-- Prompt --
In the listing that follows, locate the line containing "için Project Operations_" and the line containing "8. Açılan **Paketi". Retype exactly those two lines and every line between them, and nothing more.

-- Data listing --
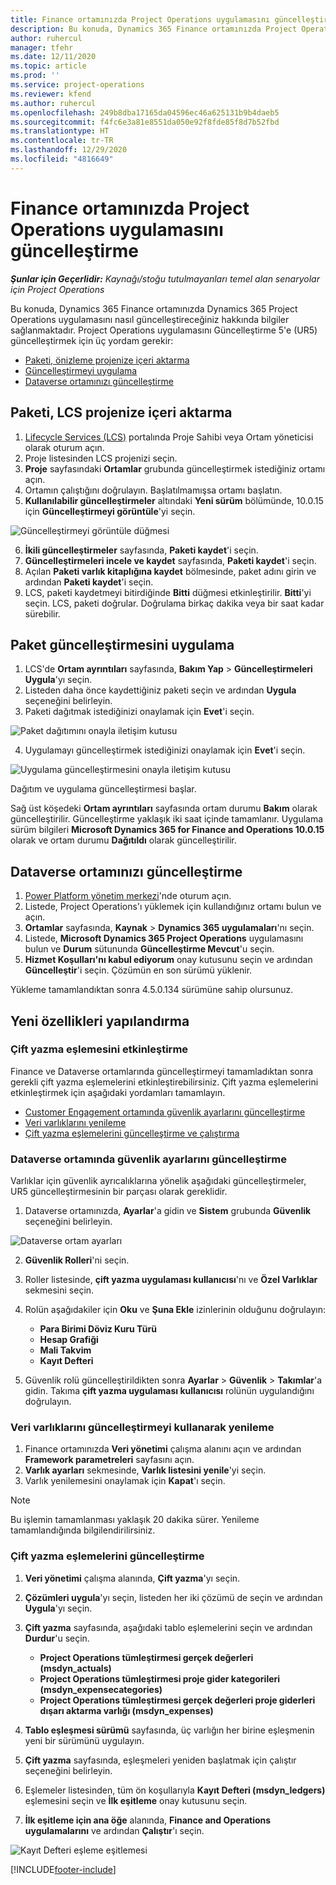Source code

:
 ```yaml
---
title: Finance ortamınızda Project Operations uygulamasını güncelleştirme
description: Bu konuda, Dynamics 365 Finance ortamınızda Project Operations uygulamasını nasıl güncelleştireceğiniz hakkında bilgiler sağlanmaktadır.
author: ruhercul
manager: tfehr
ms.date: 12/11/2020
ms.topic: article
ms.prod: ''
ms.service: project-operations
ms.reviewer: kfend
ms.author: ruhercul
ms.openlocfilehash: 249b8dba17165da04596ec46a625131b9b4daeb5
ms.sourcegitcommit: f4fc6e3a81e8551da050e92f8fde85f8d7b52fbd
ms.translationtype: HT
ms.contentlocale: tr-TR
ms.lasthandoff: 12/29/2020
ms.locfileid: "4816649"
---
```

# <a name="update-project-operations-in-your-finance-environment"></a>Finance ortamınızda Project Operations uygulamasını güncelleştirme

_**Şunlar için Geçerlidir:** Kaynağı/stoğu tutulmayanları temel alan senaryolar için Project Operations_


Bu konuda, Dynamics 365 Finance ortamınızda Dynamics 365 Project Operations uygulamasını nasıl güncelleştireceğiniz hakkında bilgiler sağlanmaktadır. Project Operations uygulamasını Güncelleştirme 5'e (UR5) güncelleştirmek için üç yordam gerekir:

- [Paketi, önizleme projenize içeri aktarma](#import)
- [Güncelleştirmeyi uygulama](#apply)
- [Dataverse ortamınızı güncelleştirme](#update)

## <a name="import-the-package-into-your-lcs-project"></a><a name="import"></a>Paketi, LCS projenize içeri aktarma

1. [Lifecycle Services (LCS)](https://lcs.dynamics.com/) portalında Proje Sahibi veya Ortam yöneticisi olarak oturum açın.
2. Proje listesinden LCS projenizi seçin.
3. **Proje** sayfasındaki **Ortamlar** grubunda güncelleştirmek istediğiniz ortamı açın.
4. Ortamın çalıştığını doğrulayın. Başlatılmamışsa ortamı başlatın.
5. **Kullanılabilir güncelleştirmeler** altındaki **Yeni sürüm** bölümünde, 10.0.15 için **Güncelleştirmeyi görüntüle**'yi seçin.

![Güncelleştirmeyi görüntüle düğmesi](media/view-update.png)

6. **İkili güncelleştirmeler** sayfasında, **Paketi kaydet**'i seçin.
7. **Güncelleştirmeleri incele ve kaydet** sayfasında, **Paketi kaydet**'i seçin.
8. Açılan **Paketi varlık kitaplığına kaydet** bölmesinde, paket adını girin ve ardından **Paketi kaydet**'i seçin.
9. LCS, paketi kaydetmeyi bitirdiğinde **Bitti** düğmesi etkinleştirilir. **Bitti**'yi seçin. LCS, paketi doğrular. Doğrulama birkaç dakika veya bir saat kadar sürebilir.


## <a name="apply-the-package-update"></a><a name="apply"></a>Paket güncelleştirmesini uygulama

1. LCS'de **Ortam ayrıntıları** sayfasında, **Bakım Yap** > **Güncelleştirmeleri Uygula**'yı seçin.
2. Listeden daha önce kaydettiğiniz paketi seçin ve ardından **Uygula** seçeneğini belirleyin.
3. Paketi dağıtmak istediğinizi onaylamak için **Evet**'i seçin.

![Paket dağıtımını onayla iletişim kutusu](media/confirm-package-deployment.png)

4. Uygulamayı güncelleştirmek istediğinizi onaylamak için **Evet**'i seçin.

![Uygulama güncelleştirmesini onayla iletişim kutusu](media/confirm-application-update.png)

Dağıtım ve uygulama güncelleştirmesi başlar. 

Sağ üst köşedeki **Ortam ayrıntıları** sayfasında ortam durumu **Bakım** olarak güncelleştirilir. Güncelleştirme yaklaşık iki saat içinde tamamlanır. Uygulama sürüm bilgileri **Microsoft Dynamics 365 for Finance and Operations 10.0.15** olarak ve ortam durumu **Dağıtıldı** olarak güncelleştirilir.


## <a name="update-your-dataverse-environment"></a><a name="update"></a>Dataverse ortamınızı güncelleştirme

1. [Power Platform yönetim merkezi](https://admin.powerplatform.com/)'nde oturum açın.
2. Listede, Project Operations'ı yüklemek için kullandığınız ortamı bulun ve açın.
3. **Ortamlar** sayfasında, **Kaynak** > **Dynamics 365 uygulamaları**'nı seçin.
4. Listede, **Microsoft Dynamics 365 Project Operations** uygulamasını bulun ve **Durum** sütununda **Güncelleştirme Mevcut**'u seçin.
5. **Hizmet Koşulları'nı kabul ediyorum** onay kutusunu seçin ve ardından **Güncelleştir**'i seçin. Çözümün en son sürümü yüklenir.

Yükleme tamamlandıktan sonra 4.5.0.134 sürümüne sahip olursunuz.

## <a name="configure-new-features"></a>Yeni özellikleri yapılandırma

### <a name="enable-dual-write-mapping"></a>Çift yazma eşlemesini etkinleştirme

Finance ve Dataverse ortamlarında güncelleştirmeyi tamamladıktan sonra gerekli çift yazma eşlemelerini etkinleştirebilirsiniz. Çift yazma eşlemelerini etkinleştirmek için aşağıdaki yordamları tamamlayın.

- [Customer Engagement ortamında güvenlik ayarlarını güncelleştirme](#security)
- [Veri varlıklarını yenileme](#refresh)
- [Çift yazma eşlemelerini güncelleştirme ve çalıştırma](#run)

### <a name="update-security-settings-on-the-dataverse-environment"></a><a name="security"></a>Dataverse ortamında güvenlik ayarlarını güncelleştirme

Varlıklar için güvenlik ayrıcalıklarına yönelik aşağıdaki güncelleştirmeler, UR5 güncelleştirmesinin bir parçası olarak gereklidir.

1. Dataverse ortamınızda, **Ayarlar**'a gidin ve **Sistem** grubunda **Güvenlik** seçeneğini belirleyin.

![Dataverse ortam ayarları](media/Picture21.png)

2. **Güvenlik Rolleri**'ni seçin.
3. Roller listesinde, **çift yazma uygulaması kullanıcısı**'nı ve **Özel Varlıklar** sekmesini seçin. 
4. Rolün aşağıdakiler için **Oku** ve **Şuna Ekle** izinlerinin olduğunu doğrulayın:

      - **Para Birimi Döviz Kuru Türü**
      - **Hesap Grafiği** 
      - **Mali Takvim** 
      - **Kayıt Defteri**

5. Güvenlik rolü güncelleştirildikten sonra **Ayarlar** > **Güvenlik** > **Takımlar**'a gidin. Takıma **çift yazma uygulaması kullanıcısı** rolünün uygulandığını doğrulayın. 

### <a name="refresh-data-entities-from-the-update"></a><a name="refresh"></a>Veri varlıklarını güncelleştirmeyi kullanarak yenileme

1. Finance ortamınızda **Veri yönetimi** çalışma alanını açın ve ardından **Framework parametreleri** sayfasını açın.
2. **Varlık ayarları** sekmesinde, **Varlık listesini yenile**'yi seçin.
3. Varlık yenilemesini onaylamak için **Kapat**'ı seçin.

 > [!NOTE]
 > Bu işlemin tamamlanması yaklaşık 20 dakika sürer. Yenileme tamamlandığında bilgilendirilirsiniz.

### <a name="update-dual-write-mappings"></a><a name="run"></a>Çift yazma eşlemelerini güncelleştirme

1. **Veri yönetimi** çalışma alanında, **Çift yazma**'yı seçin.
2. **Çözümleri uygula**'yı seçin, listeden her iki çözümü de seçin ve ardından **Uygula**'yı seçin.
3. **Çift yazma** sayfasında, aşağıdaki tablo eşlemelerini seçin ve ardından **Durdur**'u seçin.

    - **Project Operations tümleştirmesi gerçek değerleri (msdyn_actuals)**
    - **Project Operations tümleştirmesi proje gider kategorileri (msdyn_expensecategories)**
    - **Project Operations tümleştirmesi gerçek değerleri proje giderleri dışarı aktarma varlığı (msdyn_expenses)**

4. **Tablo eşleşmesi sürümü** sayfasında, üç varlığın her birine eşleşmenin yeni bir sürümünü uygulayın.
5. **Çift yazma** sayfasında, eşleşmeleri yeniden başlatmak için çalıştır seçeneğini belirleyin.
6. Eşlemeler listesinden, tüm ön koşullarıyla **Kayıt Defteri (msdyn_ledgers)** eşlemesini seçin ve **İlk eşitleme** onay kutusunu seçin. 
7. **İlk eşitleme için ana öğe** alanında, **Finance and Operations uygulamalarını** ve ardından **Çalıştır**'ı seçin.
 
 ![Kayıt Defteri eşleme eşitlemesi](media/DW6.png)
 


[!INCLUDE[footer-include](../includes/footer-banner.md)]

-- Final answer --
_**Şunlar için Geçerlidir:** Kaynağı/stoğu tutulmayanları temel alan senaryolar için Project Operations_


Bu konuda, Dynamics 365 Finance ortamınızda Dynamics 365 Project Operations uygulamasını nasıl güncelleştireceğiniz hakkında bilgiler sağlanmaktadır. Project Operations uygulamasını Güncelleştirme 5'e (UR5) güncelleştirmek için üç yordam gerekir:

- [Paketi, önizleme projenize içeri aktarma](#import)
- [Güncelleştirmeyi uygulama](#apply)
- [Dataverse ortamınızı güncelleştirme](#update)

## <a name="import-the-package-into-your-lcs-project"></a><a name="import"></a>Paketi, LCS projenize içeri aktarma

1. [Lifecycle Services (LCS)](https://lcs.dynamics.com/) portalında Proje Sahibi veya Ortam yöneticisi olarak oturum açın.
2. Proje listesinden LCS projenizi seçin.
3. **Proje** sayfasındaki **Ortamlar** grubunda güncelleştirmek istediğiniz ortamı açın.
4. Ortamın çalıştığını doğrulayın. Başlatılmamışsa ortamı başlatın.
5. **Kullanılabilir güncelleştirmeler** altındaki **Yeni sürüm** bölümünde, 10.0.15 için **Güncelleştirmeyi görüntüle**'yi seçin.

![Güncelleştirmeyi görüntüle düğmesi](media/view-update.png)

6. **İkili güncelleştirmeler** sayfasında, **Paketi kaydet**'i seçin.
7. **Güncelleştirmeleri incele ve kaydet** sayfasında, **Paketi kaydet**'i seçin.
8. Açılan **Paketi varlık kitaplığına kaydet** bölmesinde, paket adını girin ve ardından **Paketi kaydet**'i seçin.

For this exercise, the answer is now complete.